No Long-Term Obligations
Some firms, such as Diamond Offshore Drilling (NYSE: DO), have gone to issuing one-time dividends on a quarterly basis. Investors consider them special dividends because the company takes the time to schedule them as such. The advantage for a drilling company is simple. The industry is cyclical and it’s hard to pay consistent dividend amounts. Also, reversing a declared dividend can be a lengthy process. If a firm is worried about cash flow problems, it can simply stop scheduling the special dividend. This helps a company respond to macro trends outside of its control.
Some companies free up cash when reorganizing through mergers, acquisitions and spinoffs. The company can then use the surplus of cash as a special dividend. For example, SAIC spun off a part of its business in 2013, and prior to the change in organization, SAIC issued a special disbursement.
Apple (Nasdaq: AAPL) has a long history of being stingy with dividends. Its cash on hand represents more than a good chunk of the company’s overall market cap. In return for shareholders being patient with the firm’s low payouts on regular dividends, Apple occasionally issues special ones.
Microsoft (Nasdaq: MSFT) took a similar tactic in 2004 when it issued $32 billion in cash to its shareholders. In the case of Microsoft, it appears the intent was to reward board members. They wanted to take some cash out before heading in different directions.
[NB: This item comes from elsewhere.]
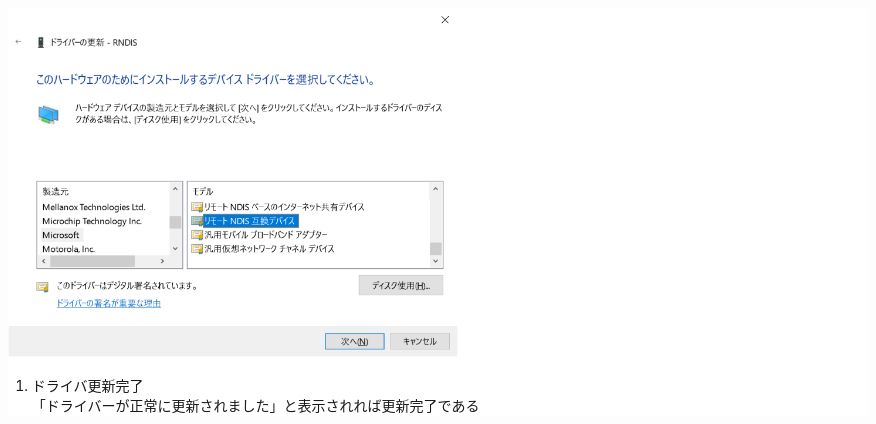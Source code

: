<img width="450" src="/imgs/raspberrypi_network_driverupdate4.png" />  

1. ドライバ更新完了  
「ドライバーが正常に更新されました」と表示されれば更新完了である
Some firms prefer to pay decent quarterly dividends on a regular basis and then do annual special disbursements. Ford (Nasdaq: F), for example, has often elected to issue an annual dividend as a special payment, calculating the amount to be roughly 50% of adjusted EPS.
Special dividends can help companies navigate unique situations and reward shareholders. They also allow firms to maintain tighter control over when to make cash disbursements.